Türkiye gibi gelişmekte olan ülkelerden gelen başvurularda gözle görülür bir artış yaşanırken, Saint Kitts and Nevis, Dominika, Antigua & Barbuda, Grenada ve Saint Lucia gibi Karayip ülkeleri, sundukları esnek ve yatırım dostu şartlarla öne çıkıyor.
Harvey Law Group'un yayımladığı rapora göre, 2024 yılında dünya genelinde on binlerce kişi bu programlar aracılığıyla ikinci vatandaşlık elde etti. Ancak Avrupa Birliği (AB) ve Amerika Birleşik Devletleri (ABD) tarafından yöneltilen sürekli değişen talepler, Karayip hükümetlerini uluslararası standartlara uyum için yeni reformlara zorluyor.
Program yöneticileri, bu süreci "hareketli bir hedefi kovalamak" olarak tanımlasa da, küresel yatırımcı ilgisinin azalmadığı vurgulanıyor.
Harvey Law Group Türkiye Ülke Müdürü Çiğdem Sarıoğlu Ergut, konuyla ilgili yaptığı açıklamada şu ifadelere yer verdi:
“Türkiye ofisi olarak beşinci yılımızı kutladığımız bu dönemde, yatırım yoluyla vatandaşlık programlarına Türk vatandaşlarının ilgisinin istikrarlı şekilde arttığını görüyoruz. Özellikle çocukları için uluslararası eğitim arayan, iş hacmini büyütmek isteyen girişimciler ve serbest dolaşım hakkı arayan bireyler için bu programlar büyük bir fırsat.”
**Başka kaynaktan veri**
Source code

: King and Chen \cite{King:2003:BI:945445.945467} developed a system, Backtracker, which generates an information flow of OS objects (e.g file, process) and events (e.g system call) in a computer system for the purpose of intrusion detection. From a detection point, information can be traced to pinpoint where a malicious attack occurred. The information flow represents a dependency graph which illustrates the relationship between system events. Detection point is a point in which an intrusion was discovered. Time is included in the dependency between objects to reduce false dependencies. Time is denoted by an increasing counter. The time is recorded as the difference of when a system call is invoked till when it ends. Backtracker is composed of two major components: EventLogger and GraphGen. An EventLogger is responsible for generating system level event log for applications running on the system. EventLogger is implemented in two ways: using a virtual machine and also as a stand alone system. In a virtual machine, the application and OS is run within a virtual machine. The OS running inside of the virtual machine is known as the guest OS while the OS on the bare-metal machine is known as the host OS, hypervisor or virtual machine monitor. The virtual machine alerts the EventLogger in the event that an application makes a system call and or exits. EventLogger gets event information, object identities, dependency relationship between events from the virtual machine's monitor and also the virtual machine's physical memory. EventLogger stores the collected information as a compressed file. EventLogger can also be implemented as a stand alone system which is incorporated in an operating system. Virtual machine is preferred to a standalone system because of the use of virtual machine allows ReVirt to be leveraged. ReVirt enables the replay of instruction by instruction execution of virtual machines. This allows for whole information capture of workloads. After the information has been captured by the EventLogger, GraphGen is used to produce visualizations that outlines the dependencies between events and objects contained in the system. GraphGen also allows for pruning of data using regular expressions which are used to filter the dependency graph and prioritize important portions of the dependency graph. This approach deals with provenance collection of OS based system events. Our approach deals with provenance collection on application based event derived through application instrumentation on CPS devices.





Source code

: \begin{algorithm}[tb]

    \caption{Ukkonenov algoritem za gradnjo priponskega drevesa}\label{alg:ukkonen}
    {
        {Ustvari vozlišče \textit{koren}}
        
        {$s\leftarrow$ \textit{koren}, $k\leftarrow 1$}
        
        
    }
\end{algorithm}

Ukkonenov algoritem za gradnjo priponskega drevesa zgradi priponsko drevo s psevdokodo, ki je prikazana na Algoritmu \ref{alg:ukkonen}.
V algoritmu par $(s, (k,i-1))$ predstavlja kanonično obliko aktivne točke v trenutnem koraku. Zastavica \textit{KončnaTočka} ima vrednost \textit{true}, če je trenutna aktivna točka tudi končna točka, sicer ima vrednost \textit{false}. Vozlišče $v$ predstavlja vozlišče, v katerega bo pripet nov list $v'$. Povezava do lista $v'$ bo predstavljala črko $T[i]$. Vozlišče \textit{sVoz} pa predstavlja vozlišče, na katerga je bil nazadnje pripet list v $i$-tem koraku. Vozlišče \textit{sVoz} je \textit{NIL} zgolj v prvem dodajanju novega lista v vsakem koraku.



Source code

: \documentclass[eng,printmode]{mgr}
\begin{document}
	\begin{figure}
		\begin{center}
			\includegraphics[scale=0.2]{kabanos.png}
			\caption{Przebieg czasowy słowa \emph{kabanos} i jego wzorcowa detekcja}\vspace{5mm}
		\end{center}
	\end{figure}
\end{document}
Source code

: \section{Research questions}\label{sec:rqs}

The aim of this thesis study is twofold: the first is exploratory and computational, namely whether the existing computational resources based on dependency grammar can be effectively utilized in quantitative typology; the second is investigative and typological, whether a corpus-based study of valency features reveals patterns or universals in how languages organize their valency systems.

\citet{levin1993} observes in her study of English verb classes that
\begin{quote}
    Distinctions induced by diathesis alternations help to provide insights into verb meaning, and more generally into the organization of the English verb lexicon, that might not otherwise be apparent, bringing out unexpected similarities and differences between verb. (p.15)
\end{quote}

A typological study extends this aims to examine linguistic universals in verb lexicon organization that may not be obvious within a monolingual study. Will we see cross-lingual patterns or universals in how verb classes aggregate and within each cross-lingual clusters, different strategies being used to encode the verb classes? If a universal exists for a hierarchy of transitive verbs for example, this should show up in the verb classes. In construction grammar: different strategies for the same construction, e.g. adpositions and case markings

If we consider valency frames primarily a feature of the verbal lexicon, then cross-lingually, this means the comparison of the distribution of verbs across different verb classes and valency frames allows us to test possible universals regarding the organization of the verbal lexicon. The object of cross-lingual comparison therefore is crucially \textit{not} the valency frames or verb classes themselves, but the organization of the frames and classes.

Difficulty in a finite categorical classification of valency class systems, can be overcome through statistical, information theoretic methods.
Başlangıçta yalnızca devlet bağışları ile sınırlı olan programlar, artık:
Gayrimenkul yatırımı,
Devlet tahvilleri,
İşletme yatırımları gibi seçeneklerle zenginleşmiş durumda.
2025 yılı itibarıyla, Karayip vatandaşlığı programları yatırımcılara yalnızca 130’dan fazla ülkeye vizesiz erişim sağlamıyor, aynı zamanda aile bireylerinin geleceğini güvence altına alma fırsatı da sunuyor.